**WHAT TO PRODUCE**
Look through the entries below for the line with "- Send bulk" and the line with "9 我什么时候论到一邦或一国说，要建立，要栽植，", then give again exactly those two lines and all lines between them, minus the pictures.

**SUPPLIED RECORDS**
***
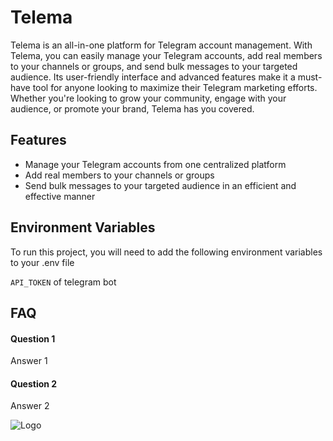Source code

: 
# Telema

Telema is an all-in-one platform for Telegram account management. With Telema, you can easily manage your Telegram accounts, add real members to your channels or groups, and send bulk messages to your targeted audience. Its user-friendly interface and advanced features make it a must-have tool for anyone looking to maximize their Telegram marketing efforts. Whether you're looking to grow your community, engage with your audience, or promote your brand, Telema has you covered.



## Features

- Manage your Telegram accounts from one centralized platform
- Add real members to your channels or groups
- Send bulk messages to your targeted audience in an efficient and effective manner


## Environment Variables

To run this project, you will need to add the following environment variables to your .env file

`API_TOKEN` of telegram bot


## FAQ

#### Question 1

Answer 1

#### Question 2

Answer 2


![Logo](https://telegramtools.io/wp-content/uploads/2020/09/Untitled-1.png.webp)
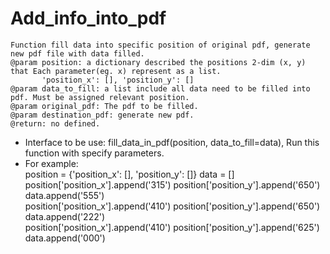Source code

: # Add_info_into_pdf

    Function fill data into specific position of original pdf, generate new pdf file with data filled.
    @param position: a dictionary described the positions 2-dim (x, y) that Each parameter(eg. x) represent as a list.
           'position_x': [], 'position_y': []
    @param data_to_fill: a list include all data need to be filled into pdf. Must be assigned relevant position.
    @param original_pdf: The pdf to be filled.
    @param destination_pdf: generate new pdf.
    @return: no defined.

* Interface to be use: fill_data_in_pdf(position, data_to_fill=data), Run this function with specify parameters.
* For example:  
    position = {'position_x': [], 'position_y': []}
    data = []    
    position['position_x'].append('315')
    position['position_y'].append('650')   
    data.append('555')  
    position['position_x'].append('410')
    position['position_y'].append('650')  
    data.append('222')  
    position['position_x'].append('410')
    position['position_y'].append('625')  
    data.append('000')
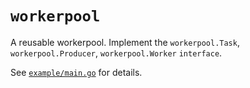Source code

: # `workerpool`

A reusable workerpool.  Implement the `workerpool.Task`, `workerpool.Producer`,
`workerpool.Worker` `interface`.

See
[`example/main.go`](https://github.com/sean-/patterns/workerpool/example/main.go) for
details.
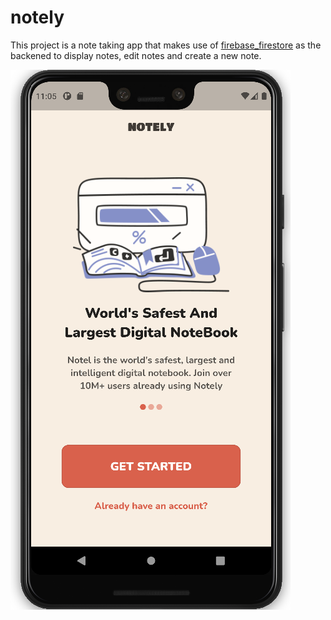 # notely

This project is a note taking app that makes use of [firebase_firestore](https://pub.dev/packages/cloud_firestore) as the backened to display notes, edit notes and create a new note.

![screenshot](https://github.com/De-pitcher/notely/blob/main/screenshots/Screenshot%20from%202022-09-14%2011-05-28.png)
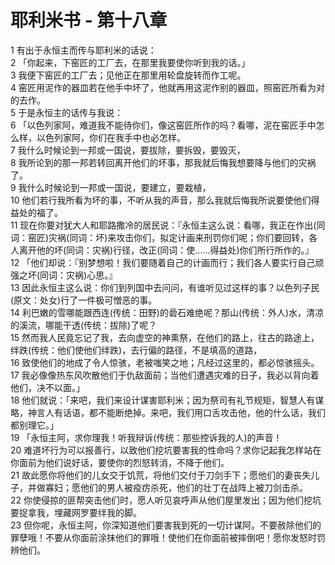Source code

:# 耶利米书 - 第十八章
  
 1 有出于永恒主而传与耶利米的话说：  
 2 「你起来，下窑匠的工厂去，在那里我要使你听到我的话。」  
 3 我便下窑匠的工厂去；见他正在那里用轮盘旋转而作工呢。  
 4 窑匠用泥作的器皿若在他手中坏了，他就再用这泥作别的器皿，照窑匠所看为对的去作。  
 5 于是永恒主的话传与我说：  
 6 「以色列家阿，难道我不能待你们，像这窑匠所作的吗？看哪，泥在窑匠手中怎么样，以色列家阿，你们在我手中也必怎样。  
 7 我什么时候论到一邦或一国说，要拔除，要拆毁，要毁灭，  
 8 我所论到的那一邦若转回离开他们的坏事，那我就后悔我想要降与他们的灾祸了。  
 9 我什么时候论到一邦或一国说，要建立，要栽植，  
 10 他们若行我所看为坏的事，不听从我的声音，那么我就后悔我所说要使他们得益处的福了。  
 11 现在你要对犹大人和耶路撒冷的居民说：『永恒主这么说：看哪，我正在作出(同词：窑匠)灾祸(同词：坏)来攻击你们，拟定计画来刑罚你们呢；你们要回转，各人离开他的坏(同词：灾祸)行径，改正(同词：使……得益处)你们所行所作的。』  
 12 「他们却说：『别梦想啦！我们要随着自己的计画而行；我们各人要实行自己顽强之坏(同词：灾祸)心思。』  
 13 因此永恒主这么说：你们到列国中去问问，有谁听见过这样的事？以色列子民(原文：处女)行了一件极可憎恶的事。  
 14 利巴嫩的雪哪能跟西连(传统：田野)的碞石难绝呢？那山(传统：外人)水，清凉的溪流，哪能干透(传统：拔除)了呢？  
 15 然而我人民竟忘记了我，去向虚空的神熏祭，在他们的路上，往古的路途上，绊跌(传统：他们使他们绊跌)，去行偏的路径，不是填高的道路，  
 16 致使他们的地成了令人惊骇，老被嗤笑之地；凡经过这里的，都必惊骇摇头。  
 17 我必像像热东风吹散他们于仇敌面前；当他们遭遇灾难的日子，我必以背向着他们，决不以面。」  
 18 他们就说：「来吧，我们来设计谋害耶利米；因为祭司有礼节规矩，智慧人有谋略，神言人有话语，都不能断绝掉。来吧，我们用口舌攻击他，他的什么话，我们都别理它。」  
 19 「永恒主阿，求你理我！听我辩诉(传统：那些控诉我的人)的声音！  
 20 难道坏行为可以报善行，以致他们挖坑要害我的性命吗？求你记起我怎样站在你面前为他们说好话，要使你的烈怒转消，不降于他们。  
 21 故此愿你将他们的儿女交于饥荒，将他们交付于刀剑手下；愿他们的妻丧失儿子，并做寡妇；愿他们的男人被疫疠杀死，他们的壮丁在战阵上被刀剑击杀。  
 22 你使侵掠的匪帮突击他们时，愿人听见哀呼声从他们屋里发出；因为他们挖坑要捉拿我，埋藏网罗要绊我的脚。  
 23 但你呢，永恒主阿，你深知道他们要害我到死的一切计谋阿。不要赦除他们的罪孽哦！不要从你面前涂抹他们的罪哦！使他们在你面前被摔倒吧！愿你发怒时罚辨他们。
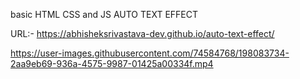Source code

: basic HTML CSS and JS AUTO TEXT EFFECT

URL:- https://abhisheksrivastava-dev.github.io/auto-text-effect/

https://user-images.githubusercontent.com/74584768/198083734-2aa9eb69-936a-4575-9987-01425a00334f.mp4

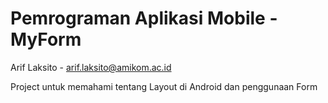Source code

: # Pemrograman Aplikasi Mobile - MyForm
Arif Laksito - arif.laksito@amikom.ac.id

Project untuk memahami tentang Layout di Android dan penggunaan Form
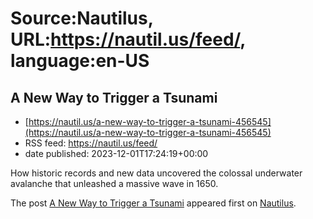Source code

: # Source:Nautilus, URL:https://nautil.us/feed/, language:en-US

## A New Way to Trigger a Tsunami
 - [https://nautil.us/a-new-way-to-trigger-a-tsunami-456545](https://nautil.us/a-new-way-to-trigger-a-tsunami-456545)
 - RSS feed: https://nautil.us/feed/
 - date published: 2023-12-01T17:24:19+00:00

<p>How historic records and new data uncovered the colossal underwater avalanche that unleashed a massive wave in 1650.</p>
<p>The post <a href="https://nautil.us/a-new-way-to-trigger-a-tsunami-456545/">A New Way to Trigger a Tsunami</a> appeared first on <a href="https://nautil.us">Nautilus</a>.</p>

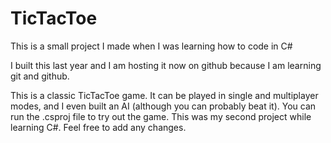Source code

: # TicTacToe
This is a small project I made when I was learning how to code in C#

I built this last year and I am hosting it now on github because I am learning git and github.

This is a classic TicTacToe game. It can be played in single and multiplayer modes, and I even built an AI (although you can probably beat it). You can run the .csproj file to try out the game. This was my second project while learning C#. Feel free to add any changes.
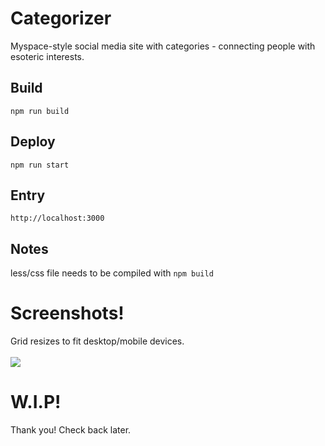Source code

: # Categorizer
Myspace-style social media site with categories - connecting people with esoteric interests.

## Build
`npm run build`

## Deploy 
`npm run start`

## Entry
`http://localhost:3000`

## Notes
less/css file needs to be compiled with `npm build` 

# Screenshots!
Grid resizes to fit desktop/mobile devices.<br><br>
<img src="https://i.ibb.co/c3GfQ0c/Screen-Shot-2022-01-09-at-1-50-45-AM.png">

# W.I.P!
Thank you! Check back later.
***
**ANSWER BOX**
- Send bulk messages to your targeted audience in an efficient and effective manner


## Environment Variables

To run this project, you will need to add the following environment variables to your .env file

`API_TOKEN` of telegram bot


## FAQ

#### Question 1

Answer 1

#### Question 2

Answer 2


![Logo](https://telegramtools.io/wp-content/uploads/2020/09/Untitled-1.png.webp)
Source code

: # Add_info_into_pdf

    Function fill data into specific position of original pdf, generate new pdf file with data filled.
    @param position: a dictionary described the positions 2-dim (x, y) that Each parameter(eg. x) represent as a list.
           'position_x': [], 'position_y': []
    @param data_to_fill: a list include all data need to be filled into pdf. Must be assigned relevant position.
    @param original_pdf: The pdf to be filled.
    @param destination_pdf: generate new pdf.
    @return: no defined.

* Interface to be use: fill_data_in_pdf(position, data_to_fill=data), Run this function with specify parameters.
* For example:  
    position = {'position_x': [], 'position_y': []}
    data = []    
    position['position_x'].append('315')
    position['position_y'].append('650')   
    data.append('555')  
    position['position_x'].append('410')
    position['position_y'].append('650')  
    data.append('222')  
    position['position_x'].append('410')
    position['position_y'].append('625')  
    data.append('000')
Source code

: # `workerpool`

A reusable workerpool.  Implement the `workerpool.Task`, `workerpool.Producer`,
`workerpool.Worker` `interface`.

See
[`example/main.go`](https://github.com/sean-/patterns/workerpool/example/main.go) for
details.
 # notely

This project is a note taking app that makes use of [firebase_firestore](https://pub.dev/packages/cloud_firestore) as the backened to display notes, edit notes and create a new note.

![screenshot](https://github.com/De-pitcher/notely/blob/main/screenshots/Screenshot%20from%202022-09-14%2011-05-28.png)
Source code

:# 耶利米书 - 第十八章
  
 1 有出于永恒主而传与耶利米的话说：  
 2 「你起来，下窑匠的工厂去，在那里我要使你听到我的话。」  
 3 我便下窑匠的工厂去；见他正在那里用轮盘旋转而作工呢。  
 4 窑匠用泥作的器皿若在他手中坏了，他就再用这泥作别的器皿，照窑匠所看为对的去作。  
 5 于是永恒主的话传与我说：  
 6 「以色列家阿，难道我不能待你们，像这窑匠所作的吗？看哪，泥在窑匠手中怎么样，以色列家阿，你们在我手中也必怎样。  
 7 我什么时候论到一邦或一国说，要拔除，要拆毁，要毁灭，  
 8 我所论到的那一邦若转回离开他们的坏事，那我就后悔我想要降与他们的灾祸了。  
 9 我什么时候论到一邦或一国说，要建立，要栽植，  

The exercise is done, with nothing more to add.